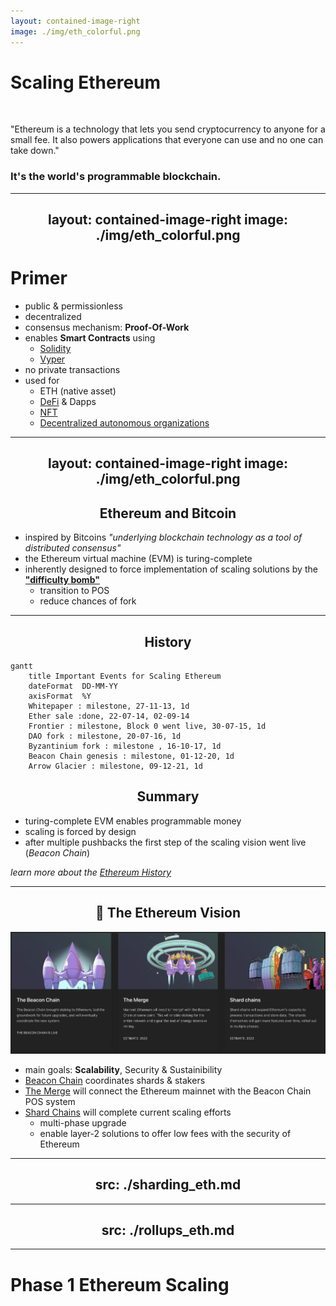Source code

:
 ```yaml
---
layout: contained-image-right
image: ./img/eth_colorful.png
---
```

# Scaling Ethereum

<br/>

"Ethereum is a technology that lets you send cryptocurrency to anyone for a small fee. It also powers applications that everyone can use and no one can take down."

### It's the world's programmable blockchain.

<!--
a technology with this much impact and use cases should be fast and cheap
-->


---
layout: contained-image-right
image: ./img/eth_colorful.png
---

# Primer

- public & permissionless
- decentralized
- consensus mechanism: **Proof-Of-Work**
- enables **Smart Contracts** using
	* [Solidity](https://docs.soliditylang.org/en/v0.8.14/)
  * [Vyper](https://vyper.readthedocs.io/en/stable/)
- no private transactions
- used for
	* ETH (native asset)
    * [DeFi](https://ethereum.org/en/defi/) & Dapps
    * [NFT](https://ethereum.org/en/nft/)
    * [Decentralized autonomous organizations](https://ethereum.org/en/dao/)


---
layout: contained-image-right
image: ./img/eth_colorful.png
---

## Ethereum and Bitcoin

- inspired by Bitcoins *"underlying blockchain technology as a tool of distributed consensus"*
- the Ethereum virtual machine (EVM) is turing-complete
- inherently designed to force implementation of scaling solutions by the [**"difficulty bomb"**](https://ethereum.org/en/glossary/#difficulty-bomb)
	- transition to POS
  - reduce chances of fork

<!--
# Difficulty Bomb
intentional and sudden increase in mining difficulty that will occur when ETH 2.0 and proof-of-work update is released to the Ethereum network
-->


---

## <logos-ethereum-color /> History
```mermaid
gantt
    title Important Events for Scaling Ethereum
    dateFormat  DD-MM-YY
	axisFormat  %Y
	Whitepaper : milestone, 27-11-13, 1d
    Ether sale :done, 22-07-14, 02-09-14
    Frontier : milestone, Block 0 went live, 30-07-15, 1d
    DAO fork : milestone, 20-07-16, 1d
    Byzantinium fork : milestone , 16-10-17, 1d
    Beacon Chain genesis : milestone, 01-12-20, 1d
    Arrow Glacier : milestone, 09-12-21, 1d
```

## Summary
- turing-complete EVM enables programmable money
- scaling is forced by design
- after multiple pushbacks the first step of the scaling vision went live (*Beacon Chain*)

*learn more about the [Ethereum History](https://ethereum.org/en/history/)*

<!-- 
- in September 2015 one ETH was priced at 1.24$ USD
- **DAO fork**
	- insecure contract was drained for over 3.6mil ETH
	- miners refused to fork because the incident wasn't a protocol defect -> *Ethereum Classic* was created
- **Byzantinium Fork**
	- delayed difficulty bomb
	- ETH price $334 USD leaving early investors at a 270x
- **Beacon Chain genesis**
	- block 1 produced
	- will coordinate the network, serving as the consensus layer
	-  introduced proof-of-stake to the Ethereum ecosystem as phase 0
- **Arrow Glacier**
	- further pushback of the difficulty bomb
	- ETH priced at $4111 USD leaving early investors at a 3315x
 -->

---

## 🔭 The Ethereum Vision

<div class="container mx-auto flex flex-row justify-center">
    <img src="/img/ethereum_vision.png" class="my-3 h-60 rounded"/>
</div>

- main goals: **Scalability**, Security & Sustainibility
- [Beacon Chain](https://ethereum.org/en/upgrades/beacon-chain/) coordinates shards & stakers
- [The Merge](https://ethereum.org/en/upgrades/merge/) will connect the Ethereum mainnet with the Beacon Chain POS system
- [Shard Chains](https://ethereum.org/en/upgrades/shard-chains/) will complete current scaling efforts
  * multi-phase upgrade
  * enable layer-2 solutions to offer low fees with the security of Ethereum

<!-- 
- **merge** will end POW on Ethereum
-->

<style>
  h2 {
    text-align: center;
  }
</style>


---
src: ./sharding_eth.md
---


---
src: ./rollups_eth.md
---


---

#  <logos-ethereum-color /> Phase 1 Ethereum Scaling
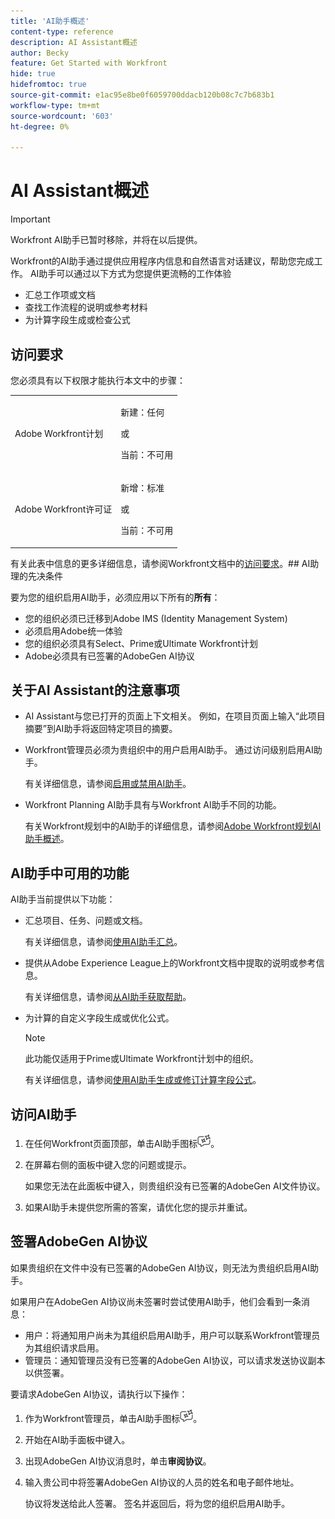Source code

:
 ```yaml
---
title: 'AI助手概述'
content-type: reference
description: AI Assistant概述
author: Becky
feature: Get Started with Workfront
hide: true
hidefromtoc: true
source-git-commit: e1ac95e8be0f6059700ddacb120b08c7c7b683b1
workflow-type: tm+mt
source-wordcount: '603'
ht-degree: 0%

---
```


# AI Assistant概述

>[!IMPORTANT]
>
>Workfront AI助手已暂时移除，并将在以后提供。

Workfront的AI助手通过提供应用程序内信息和自然语言对话建议，帮助您完成工作。 AI助手可以通过以下方式为您提供更流畅的工作体验

* 汇总工作项或文档
* 查找工作流程的说明或参考材料
* 为计算字段生成或检查公式

## 访问要求

您必须具有以下权限才能执行本文中的步骤：

<table style="table-layout:auto"> 
 <col> 
 <col> 
 <tbody> 
  <tr> 
   <td role="rowheader">Adobe Workfront计划</td> 
   <td><p>新建：任何</p>
       <p>或</p>
       <p>当前：不可用</p></td>
  </tr> 
  <tr> 
   <td role="rowheader">Adobe Workfront许可证</td> 
   <td><p>新增：标准</p>
       <p>或</p>
       <p>当前：不可用</p></td>
  </tr> 
 </tbody> 
</table>

有关此表中信息的更多详细信息，请参阅Workfront文档中的[访问要求](/help/quicksilver/administration-and-setup/add-users/access-levels-and-object-permissions/access-level-requirements-in-documentation.md)。## AI助理的先决条件

要为您的组织启用AI助手，必须应用以下所有的&#x200B;**所有**：

* 您的组织必须已迁移到Adobe IMS (Identity Management System)
* 必须启用Adobe统一体验
* 您的组织必须具有Select、Prime或Ultimate Workfront计划
* Adobe必须具有已签署的AdobeGen AI协议

## 关于AI Assistant的注意事项

* AI Assistant与您已打开的页面上下文相关。 例如，在项目页面上输入“此项目摘要”到AI助手将返回特定项目的摘要。
* Workfront管理员必须为贵组织中的用户启用AI助手。 通过访问级别启用AI助手。

  有关详细信息，请参阅[启用或禁用AI助手](/help/quicksilver/workfront-basics/ai-assistant/enable-or-disable-assistant.md)。

* Workfront Planning AI助手具有与Workfront AI助手不同的功能。

  有关Workfront规划中的AI助手的详细信息，请参阅[Adobe Workfront规划AI助手概述](/help/quicksilver/planning/general/planning-ai-assistant-overview.md)。


## AI助手中可用的功能

AI助手当前提供以下功能：

* 汇总项目、任务、问题或文档。

  有关详细信息，请参阅[使用AI助手汇总](/help/quicksilver/workfront-basics/ai-assistant/summarize-this.md)。

* 提供从Adobe Experience League上的Workfront文档中提取的说明或参考信息。

  有关详细信息，请参阅[从AI助手获取帮助](/help/quicksilver/workfront-basics/ai-assistant/use-ai-to-retrieve-instructions.md)。

* 为计算的自定义字段生成或优化公式。

  >[!NOTE]
  >
  >此功能仅适用于Prime或Ultimate Workfront计划中的组织。

  有关详细信息，请参阅[使用AI助手生成或修订计算字段公式](/help/quicksilver/workfront-basics/ai-assistant/use-ai-assistant-to-check-formulas.md)。

## 访问AI助手

1. 在任何Workfront页面顶部，单击AI助手图标![](/help/quicksilver/workfront-basics/ai-assistant/assets/ai-assistant-icon.png)。
1. 在屏幕右侧的面板中键入您的问题或提示。

   如果您无法在此面板中键入，则贵组织没有已签署的AdobeGen AI文件协议。

1. 如果AI助手未提供您所需的答案，请优化您的提示并重试。

## 签署AdobeGen AI协议

如果贵组织在文件中没有已签署的AdobeGen AI协议，则无法为贵组织启用AI助手。

如果用户在AdobeGen AI协议尚未签署时尝试使用AI助手，他们会看到一条消息：

* 用户：将通知用户尚未为其组织启用AI助手，用户可以联系Workfront管理员为其组织请求启用。
* 管理员：通知管理员没有已签署的AdobeGen AI协议，可以请求发送协议副本以供签署。

要请求AdobeGen AI协议，请执行以下操作：

1. 作为Workfront管理员，单击AI助手图标![](/help/quicksilver/workfront-basics/ai-assistant/assets/ai-assistant-icon.png)。
1. 开始在AI助手面板中键入。
1. 出现AdobeGen AI协议消息时，单击&#x200B;**审阅协议**。
1. 输入贵公司中将签署AdobeGen AI协议的人员的姓名和电子邮件地址。

   协议将发送给此人签署。 签名并返回后，将为您的组织启用AI助手。

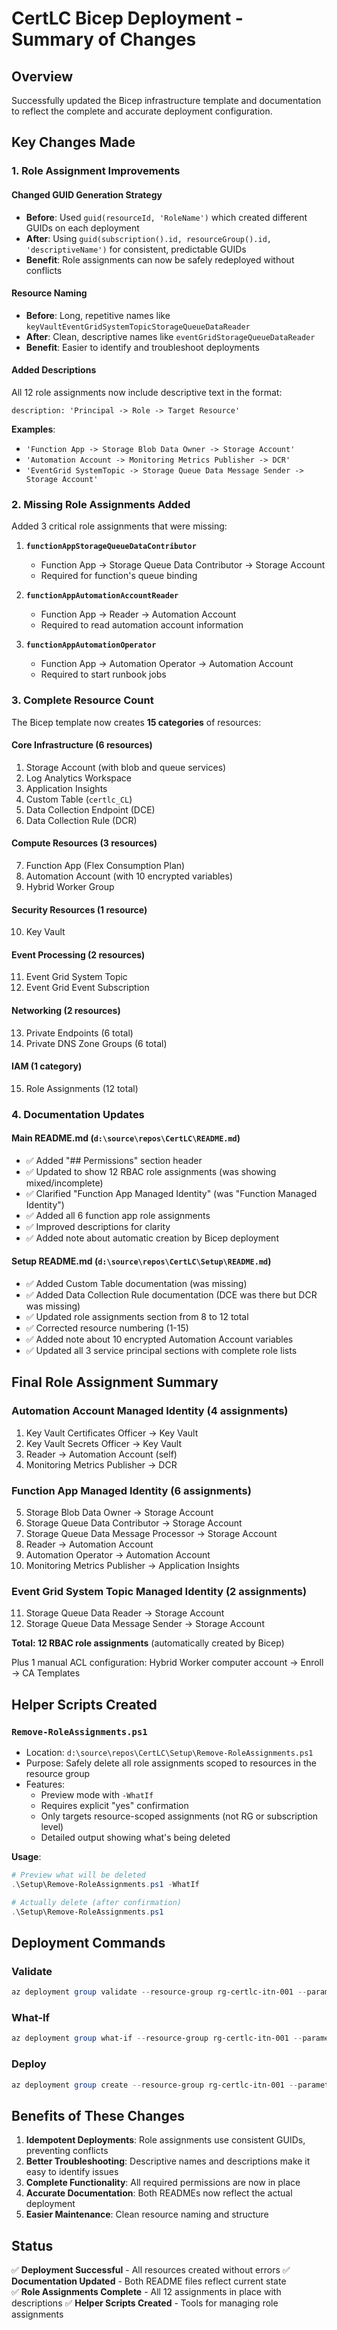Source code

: # CertLC Bicep Deployment - Summary of Changes

## Overview
Successfully updated the Bicep infrastructure template and documentation to reflect the complete and accurate deployment configuration.

## Key Changes Made

### 1. Role Assignment Improvements

#### Changed GUID Generation Strategy
- **Before**: Used `guid(resourceId, 'RoleName')` which created different GUIDs on each deployment
- **After**: Using `guid(subscription().id, resourceGroup().id, 'descriptiveName')` for consistent, predictable GUIDs
- **Benefit**: Role assignments can now be safely redeployed without conflicts

#### Resource Naming
- **Before**: Long, repetitive names like `keyVaultEventGridSystemTopicStorageQueueDataReader`
- **After**: Clean, descriptive names like `eventGridStorageQueueDataReader`
- **Benefit**: Easier to identify and troubleshoot deployments

#### Added Descriptions
All 12 role assignments now include descriptive text in the format:
```bicep
description: 'Principal -> Role -> Target Resource'
```
**Examples**:
- `'Function App -> Storage Blob Data Owner -> Storage Account'`
- `'Automation Account -> Monitoring Metrics Publisher -> DCR'`
- `'EventGrid SystemTopic -> Storage Queue Data Message Sender -> Storage Account'`

### 2. Missing Role Assignments Added

Added 3 critical role assignments that were missing:

1. **`functionAppStorageQueueDataContributor`**
   - Function App → Storage Queue Data Contributor → Storage Account
   - Required for function's queue binding

2. **`functionAppAutomationAccountReader`**
   - Function App → Reader → Automation Account
   - Required to read automation account information

3. **`functionAppAutomationOperator`**
   - Function App → Automation Operator → Automation Account
   - Required to start runbook jobs

### 3. Complete Resource Count

The Bicep template now creates **15 categories** of resources:

#### Core Infrastructure (6 resources)
1. Storage Account (with blob and queue services)
2. Log Analytics Workspace
3. Application Insights
4. Custom Table (`certlc_CL`)
5. Data Collection Endpoint (DCE)
6. Data Collection Rule (DCR)

#### Compute Resources (3 resources)
7. Function App (Flex Consumption Plan)
8. Automation Account (with 10 encrypted variables)
9. Hybrid Worker Group

#### Security Resources (1 resource)
10. Key Vault

#### Event Processing (2 resources)
11. Event Grid System Topic
12. Event Grid Event Subscription

#### Networking (2 resources)
13. Private Endpoints (6 total)
14. Private DNS Zone Groups (6 total)

#### IAM (1 category)
15. Role Assignments (12 total)

### 4. Documentation Updates

#### Main README.md (`d:\source\repos\CertLC\README.md`)
- ✅ Added "## Permissions" section header
- ✅ Updated to show 12 RBAC role assignments (was showing mixed/incomplete)
- ✅ Clarified "Function App Managed Identity" (was "Function Managed Identity")
- ✅ Added all 6 function app role assignments
- ✅ Improved descriptions for clarity
- ✅ Added note about automatic creation by Bicep deployment

#### Setup README.md (`d:\source\repos\CertLC\Setup\README.md`)
- ✅ Added Custom Table documentation (was missing)
- ✅ Added Data Collection Rule documentation (DCE was there but DCR was missing)
- ✅ Updated role assignments section from 8 to 12 total
- ✅ Corrected resource numbering (1-15)
- ✅ Added note about 10 encrypted Automation Account variables
- ✅ Updated all 3 service principal sections with complete role lists

## Final Role Assignment Summary

### Automation Account Managed Identity (4 assignments)
1. Key Vault Certificates Officer → Key Vault
2. Key Vault Secrets Officer → Key Vault
3. Reader → Automation Account (self)
4. Monitoring Metrics Publisher → DCR

### Function App Managed Identity (6 assignments)
5. Storage Blob Data Owner → Storage Account
6. Storage Queue Data Contributor → Storage Account
7. Storage Queue Data Message Processor → Storage Account
8. Reader → Automation Account
9. Automation Operator → Automation Account
10. Monitoring Metrics Publisher → Application Insights

### Event Grid System Topic Managed Identity (2 assignments)
11. Storage Queue Data Reader → Storage Account
12. Storage Queue Data Message Sender → Storage Account

**Total: 12 RBAC role assignments** (automatically created by Bicep)

Plus 1 manual ACL configuration: Hybrid Worker computer account → Enroll → CA Templates

## Helper Scripts Created

### `Remove-RoleAssignments.ps1`
- Location: `d:\source\repos\CertLC\Setup\Remove-RoleAssignments.ps1`
- Purpose: Safely delete all role assignments scoped to resources in the resource group
- Features:
  - Preview mode with `-WhatIf`
  - Requires explicit "yes" confirmation
  - Only targets resource-scoped assignments (not RG or subscription level)
  - Detailed output showing what's being deleted

**Usage**:
```powershell
# Preview what will be deleted
.\Setup\Remove-RoleAssignments.ps1 -WhatIf

# Actually delete (after confirmation)
.\Setup\Remove-RoleAssignments.ps1
```

## Deployment Commands

### Validate
```powershell
az deployment group validate --resource-group rg-certlc-itn-001 --parameters .\Setup\parameters.dev.bicepparam
```

### What-If
```powershell
az deployment group what-if --resource-group rg-certlc-itn-001 --parameters .\Setup\parameters.dev.bicepparam
```

### Deploy
```powershell
az deployment group create --resource-group rg-certlc-itn-001 --parameters .\Setup\parameters.dev.bicepparam
```

## Benefits of These Changes

1. **Idempotent Deployments**: Role assignments use consistent GUIDs, preventing conflicts
2. **Better Troubleshooting**: Descriptive names and descriptions make it easy to identify issues
3. **Complete Functionality**: All required permissions are now in place
4. **Accurate Documentation**: Both READMEs now reflect the actual deployment
5. **Easier Maintenance**: Clean resource naming and structure

## Status
✅ **Deployment Successful** - All resources created without errors
✅ **Documentation Updated** - Both README files reflect current state  
✅ **Role Assignments Complete** - All 12 assignments in place with descriptions
✅ **Helper Scripts Created** - Tools for managing role assignments
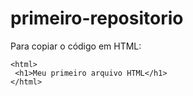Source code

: # primeiro-repositorio

Para copiar o código em HTML:
```
<html>
 <h1>Meu primeiro arquivo HTML</h1> 
</html>
```
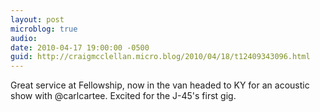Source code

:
 ```yaml
---
layout: post
microblog: true
audio: 
date: 2010-04-17 19:00:00 -0500
guid: http://craigmcclellan.micro.blog/2010/04/18/t12409343096.html
---
```

Great service at Fellowship, now in the van headed to KY for an acoustic show with @carlcartee. Excited for the J-45's first gig.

=-=-=-=-=

▸ REQUIRED ACTION: From the first line through the line with "# Difficulty Bomb", output those lines of the entries above exactly, and nothing else, with the pictures left out.

▸ SOLUTION TO THIS PROBLEM:
Source code

:
 ```yaml
---
layout: contained-image-right
image: ./img/eth_colorful.png
---
```

# Scaling Ethereum

<br/>

"Ethereum is a technology that lets you send cryptocurrency to anyone for a small fee. It also powers applications that everyone can use and no one can take down."

### It's the world's programmable blockchain.

<!--
a technology with this much impact and use cases should be fast and cheap
-->


---
layout: contained-image-right
image: ./img/eth_colorful.png
---

# Primer

- public & permissionless
- decentralized
- consensus mechanism: **Proof-Of-Work**
- enables **Smart Contracts** using
	* [Solidity](https://docs.soliditylang.org/en/v0.8.14/)
  * [Vyper](https://vyper.readthedocs.io/en/stable/)
- no private transactions
- used for
	* ETH (native asset)
    * [DeFi](https://ethereum.org/en/defi/) & Dapps
    * [NFT](https://ethereum.org/en/nft/)
    * [Decentralized autonomous organizations](https://ethereum.org/en/dao/)


---
layout: contained-image-right
image: ./img/eth_colorful.png
---

## Ethereum and Bitcoin

- inspired by Bitcoins *"underlying blockchain technology as a tool of distributed consensus"*
- the Ethereum virtual machine (EVM) is turing-complete
- inherently designed to force implementation of scaling solutions by the [**"difficulty bomb"**](https://ethereum.org/en/glossary/#difficulty-bomb)
	- transition to POS
  - reduce chances of fork

<!--
# Difficulty Bomb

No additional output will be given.